Pensavo che se le preghiere, sia pure personalizzate, avessero avuto un qualche effetto, non sarei rimasto a raccontare come andarono le cose, o meglio come non andarono, visto che quella ragazza è rimasta dove non sono mai arrivato e dove difficilmente potrò arrivare.
Pensavo che se quella madonna mi avesse accontentato nei miei desideri perversi, anche solo una volta, che poi voleva dire trascorrere anche solo una notte con quella ragazza, o anche un giorno, ecco, potrei ritenermi almeno un po’ fortunato.
Perché se tutte quelle preghiere che avevo immaginato, anche senza essermi mai preso la briga di recitare, fossero state minimamente esaudite adesso starei abbracciato a lei, e non solo abbracciato, ci avrebbero visti andare in giro per l’isola, o rifugiati dentro una qualche grotta, persi in una delle tante insenature selvagge, come segno dell’esistenza di un qualche dio che si prendeva cura di noi poveri mortali, uno che qualche volta si degna di accontentare le preghiere di un disgraziato, che ha un po’ di attenzione anche per chi come me non sfiora una donna da chissà quanto tempo, ho perso il conto dei giorni che, tutti insieme, messi uno dietro l’altro, fanno mesi, anni, che penitenza, forse sarà abbastanza, è arrivata finalmente l’ora, ho espiato a dovere chissà quale colpa, se almeno lo sapessi, forse potrei stare meglio, ma che importa, se adesso sto con lei, anche solo per poche ore posso ritenermi soddisfatto, se quella madonna ha fatto finalmente il suo dovere di madonna posso accontentarmi, almeno per adesso, almeno fino al prossimo bisogno, poi, semmai, cercherò qualche altro santo, ma per adesso, mi va bene anche un momento di tenerezza, persino un semplice bacio, solo che quando i sogni si fanno ardui, non c’è dio che tenga, nessuno ti ascolta, e finisce che mi sveglio definitivamente alla realtà e mi prendo a pugni la faccia, e poi comincio a strappare le pagine del quaderno, fino a rendere illeggibile ogni frase, al punto che non dovrà rimanere più nessuna traccia di questo delirio, non voglio saperne più niente, non so se è una soluzione, ma almeno così una fine ci sarà, altrimenti, con la speranza, rimango a tediarmi per una vita col risultato che non riuscirò ad ottenere mai nulla.

mercoledì 4 novembre 2015

Una pagina al giorno


Una pagina al giorno leva il medico di torno, gli piaceva reinventarlo così il proverbio.
Solo se scrivo almeno una pagina al giorno potrò sentirmi bene, non dico realizzato, ma comunque, una certa soddisfazione penso di poterla ottenere.
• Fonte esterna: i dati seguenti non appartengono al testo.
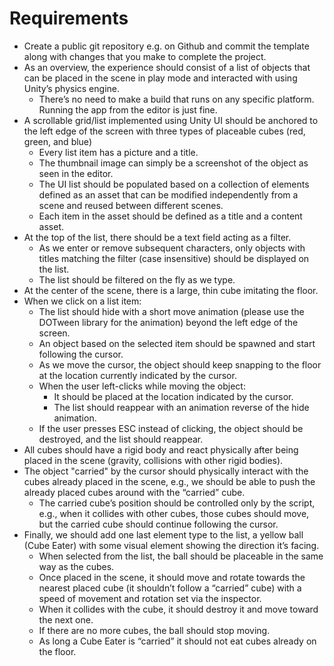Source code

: # Requirements

- Create a public git repository e.g. on Github and commit the template along with changes that you make to complete the project.
- As an overview, the experience should consist of a list of objects that can be placed in the scene in play mode and interacted with using Unity’s physics engine.
  - There’s no need to make a build that runs on any specific platform. Running the app from the editor is just fine.
- A scrollable grid/list implemented using Unity UI should be anchored to the left edge of the screen with three types of placeable cubes (red, green, and blue)
  - Every list item has a picture and a title.
  - The thumbnail image can simply be a screenshot of the object as seen in the editor.
  - The UI list should be populated based on a collection of elements defined as an asset that can be modified independently from a scene and reused between different scenes.
  - Each item in the asset should be defined as a title and a content asset.
- At the top of the list, there should be a text field acting as a filter.
  - As we enter or remove subsequent characters, only objects with titles matching the filter (case insensitive) should be displayed on the list.
  - The list should be filtered on the fly as we type.
- At the center of the scene, there is a large, thin cube imitating the floor.
- When we click on a list item:
  - The list should hide with a short move animation (please use the DOTween library for the animation) beyond the left edge of the screen.
  - An object based on the selected item should be spawned and start following the cursor.
  - As we move the cursor, the object should keep snapping to the floor at the location currently indicated by the cursor.
  - When the user left-clicks while moving the object:
    - It should be placed at the location indicated by the cursor.
    - The list should reappear with an animation reverse of the hide animation.
  - If the user presses ESC instead of clicking, the object should be destroyed, and the list should reappear.
- All cubes should have a rigid body and react physically after being placed in the scene (gravity, collisions with other rigid bodies).
- The object "carried" by the cursor should physically interact with the cubes already placed in the scene, e.g., we should be able to push the already placed cubes around with the “carried” cube.
  - The carried cube’s position should be controlled only by the script, e.g., when it collides with other cubes, those cubes should move, but the carried cube should continue following the cursor.
- Finally, we should add one last element type to the list, a yellow ball (Cube Eater) with some visual element showing the direction it’s facing.
  - When selected from the list, the ball should be placeable in the same way as the cubes.
  - Once placed in the scene, it should move and rotate towards the nearest placed cube (it shouldn’t follow a “carried” cube) with a speed of movement and rotation set via the inspector.
  - When it collides with the cube, it should destroy it and move toward the next one.
  - If there are no more cubes, the ball should stop moving.
  - As long a Cube Eater is “carried” it should not eat cubes already on the floor.

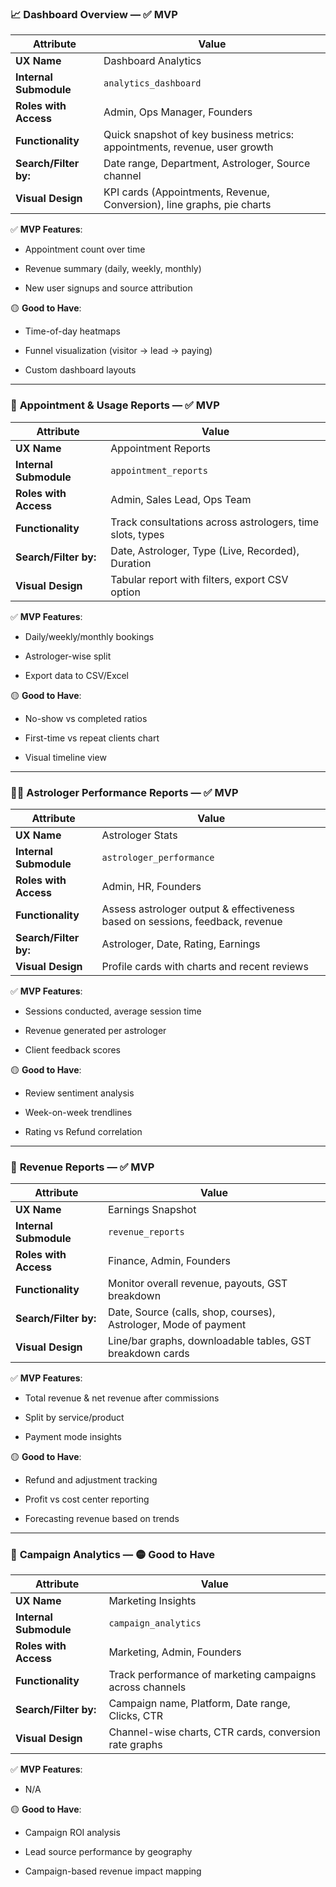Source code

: ### 📈 **Dashboard Overview** — ✅ **MVP**

|Attribute|Value|
|---|---|
|**UX Name**|Dashboard Analytics|
|**Internal Submodule**|`analytics_dashboard`|
|**Roles with Access**|Admin, Ops Manager, Founders|
|**Functionality**|Quick snapshot of key business metrics: appointments, revenue, user growth|
|**Search/Filter by:**|Date range, Department, Astrologer, Source channel|
|**Visual Design**|KPI cards (Appointments, Revenue, Conversion), line graphs, pie charts|

✅ **MVP Features**:

- Appointment count over time
    
- Revenue summary (daily, weekly, monthly)
    
- New user signups and source attribution
    

🟡 **Good to Have**:

- Time-of-day heatmaps
    
- Funnel visualization (visitor → lead → paying)
    
- Custom dashboard layouts
    

---

### 📅 **Appointment & Usage Reports** — ✅ **MVP**

|Attribute|Value|
|---|---|
|**UX Name**|Appointment Reports|
|**Internal Submodule**|`appointment_reports`|
|**Roles with Access**|Admin, Sales Lead, Ops Team|
|**Functionality**|Track consultations across astrologers, time slots, types|
|**Search/Filter by:**|Date, Astrologer, Type (Live, Recorded), Duration|
|**Visual Design**|Tabular report with filters, export CSV option|

✅ **MVP Features**:

- Daily/weekly/monthly bookings
    
- Astrologer-wise split
    
- Export data to CSV/Excel
    

🟡 **Good to Have**:

- No-show vs completed ratios
    
- First-time vs repeat clients chart
    
- Visual timeline view
    

---

### 🧑‍💼 **Astrologer Performance Reports** — ✅ **MVP**

|Attribute|Value|
|---|---|
|**UX Name**|Astrologer Stats|
|**Internal Submodule**|`astrologer_performance`|
|**Roles with Access**|Admin, HR, Founders|
|**Functionality**|Assess astrologer output & effectiveness based on sessions, feedback, revenue|
|**Search/Filter by:**|Astrologer, Date, Rating, Earnings|
|**Visual Design**|Profile cards with charts and recent reviews|

✅ **MVP Features**:

- Sessions conducted, average session time
    
- Revenue generated per astrologer
    
- Client feedback scores
    

🟡 **Good to Have**:

- Review sentiment analysis
    
- Week-on-week trendlines
    
- Rating vs Refund correlation
    

---

### 💸 **Revenue Reports** — ✅ **MVP**

|Attribute|Value|
|---|---|
|**UX Name**|Earnings Snapshot|
|**Internal Submodule**|`revenue_reports`|
|**Roles with Access**|Finance, Admin, Founders|
|**Functionality**|Monitor overall revenue, payouts, GST breakdown|
|**Search/Filter by:**|Date, Source (calls, shop, courses), Astrologer, Mode of payment|
|**Visual Design**|Line/bar graphs, downloadable tables, GST breakdown cards|

✅ **MVP Features**:

- Total revenue & net revenue after commissions
    
- Split by service/product
    
- Payment mode insights
    

🟡 **Good to Have**:

- Refund and adjustment tracking
    
- Profit vs cost center reporting
    
- Forecasting revenue based on trends
    

---

### 📢 **Campaign Analytics** — 🟡 **Good to Have**

|Attribute|Value|
|---|---|
|**UX Name**|Marketing Insights|
|**Internal Submodule**|`campaign_analytics`|
|**Roles with Access**|Marketing, Admin, Founders|
|**Functionality**|Track performance of marketing campaigns across channels|
|**Search/Filter by:**|Campaign name, Platform, Date range, Clicks, CTR|
|**Visual Design**|Channel-wise charts, CTR cards, conversion rate graphs|

✅ **MVP Features**:

- N/A
    

🟡 **Good to Have**:

- Campaign ROI analysis
    
- Lead source performance by geography
    
- Campaign-based revenue impact mapping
Una personale filosofia. Darsi delle regole lo faceva sentire bene, il problema era che spesso non riusciva a  mantenere le promesse.
Si era messo in testa questa idea e non riusciva a farsela passare. Così, una volta ottemperato al suo personale imperativo, poteva rivolgersi ad altro. Il suo dovere l’aveva fatto e poteva finalmente dedicarsi al suo passatempo preferito: ascoltare fado. Senza quella musica non riusciva a vivere, non ce la faceva proprio. Ma non era solo musica, evidentemente, era molto di più, qualcosa di necessario, indispensabile, vitale.
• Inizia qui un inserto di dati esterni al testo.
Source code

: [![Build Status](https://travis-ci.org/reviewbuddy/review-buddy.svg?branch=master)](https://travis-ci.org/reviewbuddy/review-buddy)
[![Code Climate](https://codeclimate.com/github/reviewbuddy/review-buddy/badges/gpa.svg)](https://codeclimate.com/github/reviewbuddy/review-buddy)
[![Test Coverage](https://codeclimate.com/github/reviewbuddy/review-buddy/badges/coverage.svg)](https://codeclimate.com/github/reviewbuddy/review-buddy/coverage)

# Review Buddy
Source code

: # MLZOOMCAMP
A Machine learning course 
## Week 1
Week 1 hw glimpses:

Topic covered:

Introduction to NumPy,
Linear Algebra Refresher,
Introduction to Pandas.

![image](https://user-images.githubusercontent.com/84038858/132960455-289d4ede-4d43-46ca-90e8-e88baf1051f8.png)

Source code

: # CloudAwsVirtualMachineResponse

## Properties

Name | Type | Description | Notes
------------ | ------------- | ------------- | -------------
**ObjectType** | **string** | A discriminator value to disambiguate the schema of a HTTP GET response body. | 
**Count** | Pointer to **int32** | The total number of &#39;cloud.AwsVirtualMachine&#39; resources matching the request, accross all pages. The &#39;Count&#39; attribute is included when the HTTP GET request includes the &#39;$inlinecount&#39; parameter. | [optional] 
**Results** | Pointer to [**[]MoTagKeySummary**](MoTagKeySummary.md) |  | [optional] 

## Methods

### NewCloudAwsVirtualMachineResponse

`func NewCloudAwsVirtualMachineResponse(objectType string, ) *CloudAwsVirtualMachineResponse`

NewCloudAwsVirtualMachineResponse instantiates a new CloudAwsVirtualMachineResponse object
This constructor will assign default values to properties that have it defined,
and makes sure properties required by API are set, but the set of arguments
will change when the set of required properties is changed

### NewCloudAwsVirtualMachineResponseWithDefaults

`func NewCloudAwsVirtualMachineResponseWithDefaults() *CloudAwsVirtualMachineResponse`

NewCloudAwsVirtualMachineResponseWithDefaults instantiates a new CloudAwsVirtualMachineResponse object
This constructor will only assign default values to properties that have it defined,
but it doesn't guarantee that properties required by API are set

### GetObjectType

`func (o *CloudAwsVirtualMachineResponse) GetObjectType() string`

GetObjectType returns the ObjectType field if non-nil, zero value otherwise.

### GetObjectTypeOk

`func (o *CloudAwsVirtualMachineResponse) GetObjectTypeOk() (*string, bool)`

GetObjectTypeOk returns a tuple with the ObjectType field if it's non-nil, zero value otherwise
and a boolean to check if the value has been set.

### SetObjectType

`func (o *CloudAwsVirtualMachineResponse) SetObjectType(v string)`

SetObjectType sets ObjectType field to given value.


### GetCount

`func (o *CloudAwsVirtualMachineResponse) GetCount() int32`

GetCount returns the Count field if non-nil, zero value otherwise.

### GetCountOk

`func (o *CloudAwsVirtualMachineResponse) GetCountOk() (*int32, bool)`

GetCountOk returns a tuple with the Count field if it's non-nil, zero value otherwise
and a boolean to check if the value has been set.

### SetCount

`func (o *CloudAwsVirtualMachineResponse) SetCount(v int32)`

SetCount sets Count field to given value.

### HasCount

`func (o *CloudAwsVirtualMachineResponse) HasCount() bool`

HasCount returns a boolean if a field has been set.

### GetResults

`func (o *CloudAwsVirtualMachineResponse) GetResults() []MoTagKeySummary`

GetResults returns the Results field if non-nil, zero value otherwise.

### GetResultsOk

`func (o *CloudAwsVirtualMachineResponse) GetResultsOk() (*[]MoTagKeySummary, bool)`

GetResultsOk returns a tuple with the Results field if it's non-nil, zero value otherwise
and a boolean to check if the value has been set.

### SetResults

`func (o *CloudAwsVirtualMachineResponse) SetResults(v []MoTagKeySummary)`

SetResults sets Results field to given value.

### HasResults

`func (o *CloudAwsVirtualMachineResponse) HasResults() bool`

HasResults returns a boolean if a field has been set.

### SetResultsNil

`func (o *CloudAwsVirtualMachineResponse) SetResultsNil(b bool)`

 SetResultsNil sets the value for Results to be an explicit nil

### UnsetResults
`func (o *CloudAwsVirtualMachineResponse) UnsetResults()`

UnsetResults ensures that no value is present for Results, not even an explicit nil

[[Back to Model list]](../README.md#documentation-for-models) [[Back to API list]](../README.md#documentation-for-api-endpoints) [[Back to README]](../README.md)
Scrivere ed ascoltare buona musica. Due cose a cui non sapeva e nemmeno voleva rinunciare.
Scrivere in certi momenti diventava più un impegno che un piacere. Anche faticoso. Anche insopportabile. Ma si era dato una regola e sentiva che doveva rispettarla.
Ne va del mio equilibrio mentale. Non so esattamente cosa potrebbe succedere se sgarro per un giorno, però, si dava delle possibilità, non è che deve essere proprio così rigida questa regola, importante è stare nella media di una pagina al giorno. Se oggi non ho voglio di scrivere niente, o non ho la possibilità pratica, oppure non ne ho il tempo, vorrà dire che domani ne scriverò due, così i conti tornano, ciò che importa è osservare i propositi iniziali e non perdere l’allenamento. Il cervello si deve tenere in costante attività, e cosa c’è di meglio del mantenere in esercizio la facoltà dell’immaginazione?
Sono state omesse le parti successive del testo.